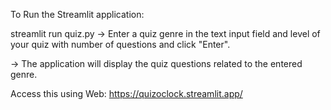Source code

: To Run the Streamlit application:


streamlit run quiz.py
-> Enter a quiz genre in the text input field and level of your quiz with number of questions and click "Enter".

-> The application will display the quiz questions related to the entered genre.

Access this using Web: https://quizoclock.streamlit.app/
+++
Directions for this task >> The result should be an exact copy of the material, containing no pictures.

Reply >>
Source code

: To Run the Streamlit application:


streamlit run quiz.py
-> Enter a quiz genre in the text input field and level of your quiz with number of questions and click "Enter".

-> The application will display the quiz questions related to the entered genre.

Access this using Web: https://quizoclock.streamlit.app/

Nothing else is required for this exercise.